# [YOUR ASSIGNMENT]
Although the data below contains pictures, output only the lines between those holding "Dans le cas" and "(hence the name).", inclusive, exactly and without those pictures.
== Segment start ==
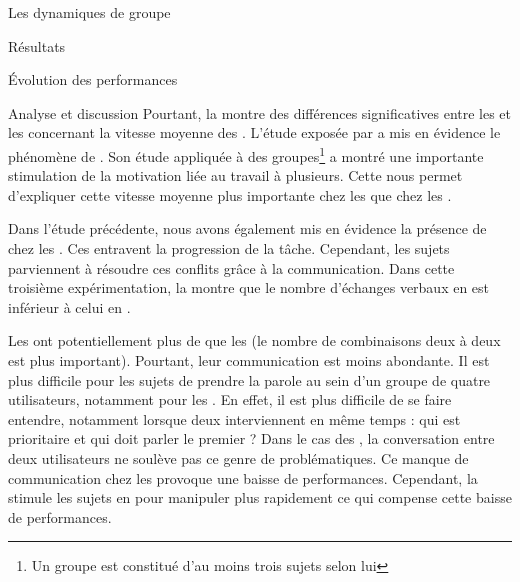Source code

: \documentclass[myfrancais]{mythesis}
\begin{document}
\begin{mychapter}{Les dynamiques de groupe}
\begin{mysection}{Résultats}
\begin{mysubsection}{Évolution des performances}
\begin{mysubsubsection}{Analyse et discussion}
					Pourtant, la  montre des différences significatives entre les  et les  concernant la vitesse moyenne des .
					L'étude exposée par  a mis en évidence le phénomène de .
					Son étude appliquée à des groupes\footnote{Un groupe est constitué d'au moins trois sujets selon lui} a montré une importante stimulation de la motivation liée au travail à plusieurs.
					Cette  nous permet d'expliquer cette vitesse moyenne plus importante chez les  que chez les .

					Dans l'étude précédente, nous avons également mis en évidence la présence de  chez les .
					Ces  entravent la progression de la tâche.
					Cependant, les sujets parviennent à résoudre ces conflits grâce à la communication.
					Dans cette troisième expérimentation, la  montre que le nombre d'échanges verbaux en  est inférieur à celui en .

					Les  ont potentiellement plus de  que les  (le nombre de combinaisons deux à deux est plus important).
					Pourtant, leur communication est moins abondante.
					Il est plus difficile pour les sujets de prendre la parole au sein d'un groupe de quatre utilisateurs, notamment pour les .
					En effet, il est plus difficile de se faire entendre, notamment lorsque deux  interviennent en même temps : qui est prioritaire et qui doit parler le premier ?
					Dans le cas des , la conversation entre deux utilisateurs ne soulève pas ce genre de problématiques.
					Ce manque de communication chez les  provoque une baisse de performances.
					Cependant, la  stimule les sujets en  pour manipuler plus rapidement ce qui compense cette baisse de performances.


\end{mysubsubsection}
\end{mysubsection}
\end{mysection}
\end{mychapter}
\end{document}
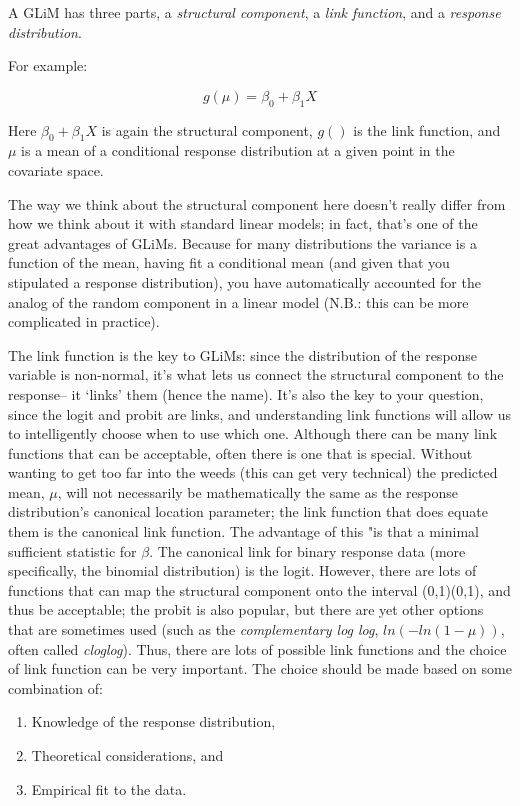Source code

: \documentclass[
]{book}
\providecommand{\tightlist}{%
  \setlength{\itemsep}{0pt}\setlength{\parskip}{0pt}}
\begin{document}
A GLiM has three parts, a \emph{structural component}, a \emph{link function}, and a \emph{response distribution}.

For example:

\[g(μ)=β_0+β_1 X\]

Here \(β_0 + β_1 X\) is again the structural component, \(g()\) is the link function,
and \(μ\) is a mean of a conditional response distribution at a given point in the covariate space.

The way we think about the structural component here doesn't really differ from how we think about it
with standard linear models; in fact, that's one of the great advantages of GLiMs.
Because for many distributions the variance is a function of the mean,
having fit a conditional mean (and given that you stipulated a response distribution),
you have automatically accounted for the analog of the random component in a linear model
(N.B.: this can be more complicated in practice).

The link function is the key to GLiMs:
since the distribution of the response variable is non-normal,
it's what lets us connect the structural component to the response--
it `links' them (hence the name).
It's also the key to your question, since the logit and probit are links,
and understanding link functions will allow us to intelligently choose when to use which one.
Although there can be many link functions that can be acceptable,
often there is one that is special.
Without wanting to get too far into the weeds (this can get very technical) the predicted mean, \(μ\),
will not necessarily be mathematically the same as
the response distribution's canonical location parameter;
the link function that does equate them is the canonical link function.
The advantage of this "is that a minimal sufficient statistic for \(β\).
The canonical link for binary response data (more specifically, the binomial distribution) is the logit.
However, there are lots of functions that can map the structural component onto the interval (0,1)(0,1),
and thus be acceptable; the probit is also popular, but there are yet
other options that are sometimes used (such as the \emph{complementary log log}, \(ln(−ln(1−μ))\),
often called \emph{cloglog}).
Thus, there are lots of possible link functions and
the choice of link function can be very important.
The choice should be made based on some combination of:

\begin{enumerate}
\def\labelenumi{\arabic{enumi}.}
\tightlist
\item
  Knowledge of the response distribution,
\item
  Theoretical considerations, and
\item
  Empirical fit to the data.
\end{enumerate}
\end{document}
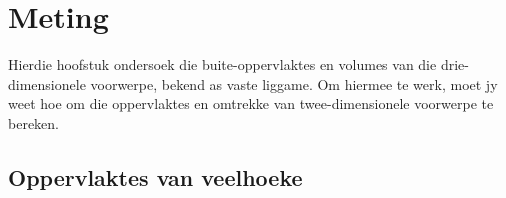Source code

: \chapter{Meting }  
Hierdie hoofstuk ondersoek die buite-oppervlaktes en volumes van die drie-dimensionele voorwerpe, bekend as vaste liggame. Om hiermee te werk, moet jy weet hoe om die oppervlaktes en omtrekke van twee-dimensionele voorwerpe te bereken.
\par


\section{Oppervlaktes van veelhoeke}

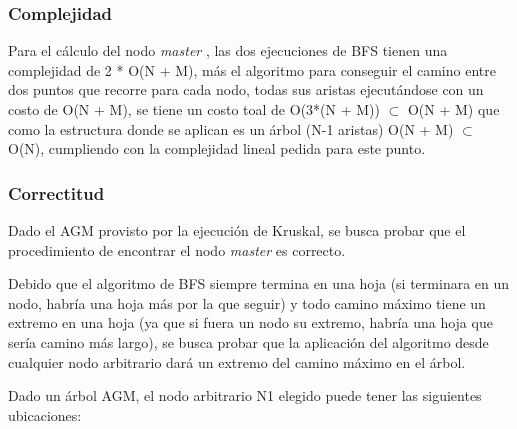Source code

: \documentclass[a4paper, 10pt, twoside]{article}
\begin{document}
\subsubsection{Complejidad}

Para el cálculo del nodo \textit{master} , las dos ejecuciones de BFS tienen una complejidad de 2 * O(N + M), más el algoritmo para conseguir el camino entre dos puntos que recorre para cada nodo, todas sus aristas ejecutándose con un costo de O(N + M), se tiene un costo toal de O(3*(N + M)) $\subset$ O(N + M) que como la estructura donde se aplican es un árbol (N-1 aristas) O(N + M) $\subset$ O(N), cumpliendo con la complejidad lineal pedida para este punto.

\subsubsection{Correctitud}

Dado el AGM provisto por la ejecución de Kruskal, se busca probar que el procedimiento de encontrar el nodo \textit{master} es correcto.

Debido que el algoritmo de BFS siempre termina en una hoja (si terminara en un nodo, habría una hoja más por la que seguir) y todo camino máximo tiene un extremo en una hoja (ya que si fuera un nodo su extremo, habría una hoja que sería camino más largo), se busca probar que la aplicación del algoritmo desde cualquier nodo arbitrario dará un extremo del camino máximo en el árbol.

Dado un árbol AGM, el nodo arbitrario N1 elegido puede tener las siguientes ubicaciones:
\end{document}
== Segment end ==
== Segment start ==
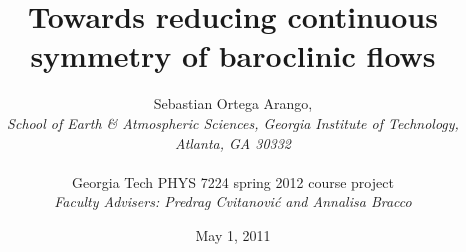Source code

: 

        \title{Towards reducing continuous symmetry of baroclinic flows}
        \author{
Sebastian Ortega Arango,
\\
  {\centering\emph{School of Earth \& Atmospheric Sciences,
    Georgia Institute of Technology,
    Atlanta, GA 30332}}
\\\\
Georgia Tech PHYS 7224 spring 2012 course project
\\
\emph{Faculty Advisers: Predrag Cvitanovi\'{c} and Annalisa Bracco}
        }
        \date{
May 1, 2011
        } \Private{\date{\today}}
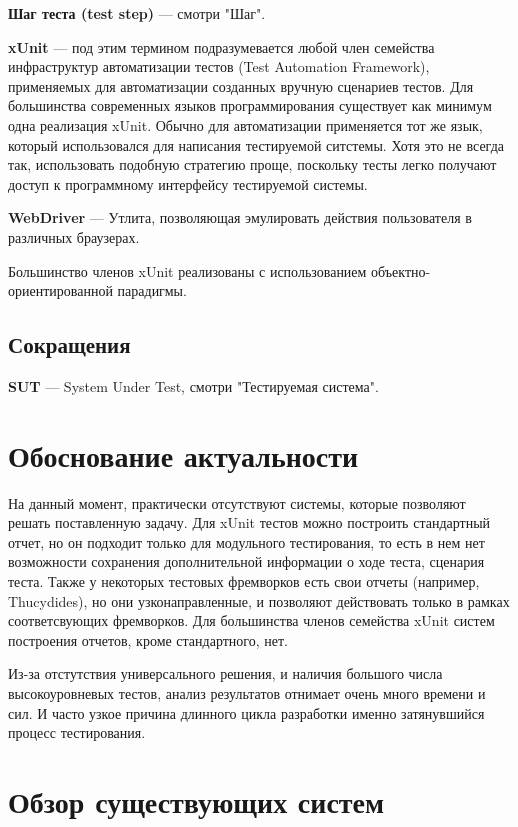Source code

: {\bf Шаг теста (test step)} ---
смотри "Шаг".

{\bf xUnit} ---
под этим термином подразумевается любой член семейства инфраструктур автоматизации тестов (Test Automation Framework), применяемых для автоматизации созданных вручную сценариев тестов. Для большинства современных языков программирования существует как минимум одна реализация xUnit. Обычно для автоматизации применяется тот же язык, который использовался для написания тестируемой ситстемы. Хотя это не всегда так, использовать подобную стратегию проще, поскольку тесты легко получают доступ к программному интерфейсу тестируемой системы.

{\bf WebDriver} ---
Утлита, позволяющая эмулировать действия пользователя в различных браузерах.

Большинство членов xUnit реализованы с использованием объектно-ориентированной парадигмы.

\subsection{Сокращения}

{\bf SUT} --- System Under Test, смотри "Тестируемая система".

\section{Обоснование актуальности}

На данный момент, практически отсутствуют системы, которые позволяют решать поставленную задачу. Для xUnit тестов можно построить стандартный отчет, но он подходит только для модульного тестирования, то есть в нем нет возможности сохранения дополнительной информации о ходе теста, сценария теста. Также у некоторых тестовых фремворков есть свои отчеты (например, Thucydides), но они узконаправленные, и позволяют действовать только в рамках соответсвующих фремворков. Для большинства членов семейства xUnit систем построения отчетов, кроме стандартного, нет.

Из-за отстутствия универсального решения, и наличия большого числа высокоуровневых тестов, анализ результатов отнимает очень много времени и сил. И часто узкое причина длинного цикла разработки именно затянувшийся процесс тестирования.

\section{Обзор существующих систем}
== Segment end ==
== Segment start ==
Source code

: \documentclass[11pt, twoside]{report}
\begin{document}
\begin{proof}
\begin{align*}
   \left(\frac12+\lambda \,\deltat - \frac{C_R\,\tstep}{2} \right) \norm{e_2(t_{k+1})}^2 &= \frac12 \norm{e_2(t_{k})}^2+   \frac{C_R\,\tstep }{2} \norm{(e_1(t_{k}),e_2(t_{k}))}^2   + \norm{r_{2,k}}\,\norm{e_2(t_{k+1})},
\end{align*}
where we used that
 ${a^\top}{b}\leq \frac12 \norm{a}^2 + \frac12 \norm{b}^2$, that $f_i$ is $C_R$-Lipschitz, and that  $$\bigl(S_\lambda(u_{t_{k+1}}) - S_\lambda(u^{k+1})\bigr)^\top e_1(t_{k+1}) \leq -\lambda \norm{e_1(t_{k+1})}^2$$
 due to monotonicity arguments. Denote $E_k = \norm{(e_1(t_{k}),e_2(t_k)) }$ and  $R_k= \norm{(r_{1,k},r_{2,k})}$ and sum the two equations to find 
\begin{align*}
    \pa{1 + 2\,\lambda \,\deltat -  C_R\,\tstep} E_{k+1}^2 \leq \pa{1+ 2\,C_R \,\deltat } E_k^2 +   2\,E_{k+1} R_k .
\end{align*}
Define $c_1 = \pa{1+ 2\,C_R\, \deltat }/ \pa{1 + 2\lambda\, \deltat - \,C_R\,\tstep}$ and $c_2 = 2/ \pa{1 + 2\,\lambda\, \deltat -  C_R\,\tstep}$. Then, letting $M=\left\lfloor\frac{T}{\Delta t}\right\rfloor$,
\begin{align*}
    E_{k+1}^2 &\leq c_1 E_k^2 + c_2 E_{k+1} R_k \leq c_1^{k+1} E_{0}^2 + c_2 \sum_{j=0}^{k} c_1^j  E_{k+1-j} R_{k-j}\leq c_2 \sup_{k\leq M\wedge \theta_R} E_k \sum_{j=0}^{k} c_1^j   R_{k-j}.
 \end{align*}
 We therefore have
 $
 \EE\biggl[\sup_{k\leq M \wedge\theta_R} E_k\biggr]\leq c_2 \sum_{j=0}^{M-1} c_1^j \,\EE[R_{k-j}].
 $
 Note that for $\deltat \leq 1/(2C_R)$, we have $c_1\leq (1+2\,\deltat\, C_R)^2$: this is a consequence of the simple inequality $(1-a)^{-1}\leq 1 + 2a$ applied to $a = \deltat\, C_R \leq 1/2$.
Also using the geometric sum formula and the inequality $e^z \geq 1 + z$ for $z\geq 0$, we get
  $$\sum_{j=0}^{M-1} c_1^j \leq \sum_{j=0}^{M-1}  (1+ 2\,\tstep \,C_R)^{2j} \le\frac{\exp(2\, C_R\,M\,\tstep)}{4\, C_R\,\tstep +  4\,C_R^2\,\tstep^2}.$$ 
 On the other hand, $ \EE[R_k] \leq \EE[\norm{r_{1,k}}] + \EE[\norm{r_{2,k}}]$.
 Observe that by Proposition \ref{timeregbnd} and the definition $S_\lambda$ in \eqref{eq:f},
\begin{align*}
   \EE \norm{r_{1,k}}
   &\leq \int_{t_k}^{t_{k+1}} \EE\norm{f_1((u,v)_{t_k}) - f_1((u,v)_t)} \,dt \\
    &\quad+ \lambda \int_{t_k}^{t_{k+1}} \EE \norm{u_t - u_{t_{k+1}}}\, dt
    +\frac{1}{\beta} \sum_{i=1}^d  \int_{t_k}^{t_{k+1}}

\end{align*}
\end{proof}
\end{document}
== Segment end ==
# [OUTPUT FOR THIS EXERCISE]
					Dans le cas des , la conversation entre deux utilisateurs ne soulève pas ce genre de problématiques.
					Ce manque de communication chez les  provoque une baisse de performances.
					Cependant, la  stimule les sujets en  pour manipuler plus rapidement ce qui compense cette baisse de performances.


\end{mysubsubsection}
\end{mysubsection}
\end{mysection}
\end{mychapter}
\end{document}
Source code

: \documentclass[
]{book}
\providecommand{\tightlist}{%
  \setlength{\itemsep}{0pt}\setlength{\parskip}{0pt}}
\begin{document}
A GLiM has three parts, a \emph{structural component}, a \emph{link function}, and a \emph{response distribution}.

For example:

\[g(μ)=β_0+β_1 X\]

Here \(β_0 + β_1 X\) is again the structural component, \(g()\) is the link function,
and \(μ\) is a mean of a conditional response distribution at a given point in the covariate space.

The way we think about the structural component here doesn't really differ from how we think about it
with standard linear models; in fact, that's one of the great advantages of GLiMs.
Because for many distributions the variance is a function of the mean,
having fit a conditional mean (and given that you stipulated a response distribution),
you have automatically accounted for the analog of the random component in a linear model
(N.B.: this can be more complicated in practice).

The link function is the key to GLiMs:
since the distribution of the response variable is non-normal,
it's what lets us connect the structural component to the response--
it `links' them (hence the name).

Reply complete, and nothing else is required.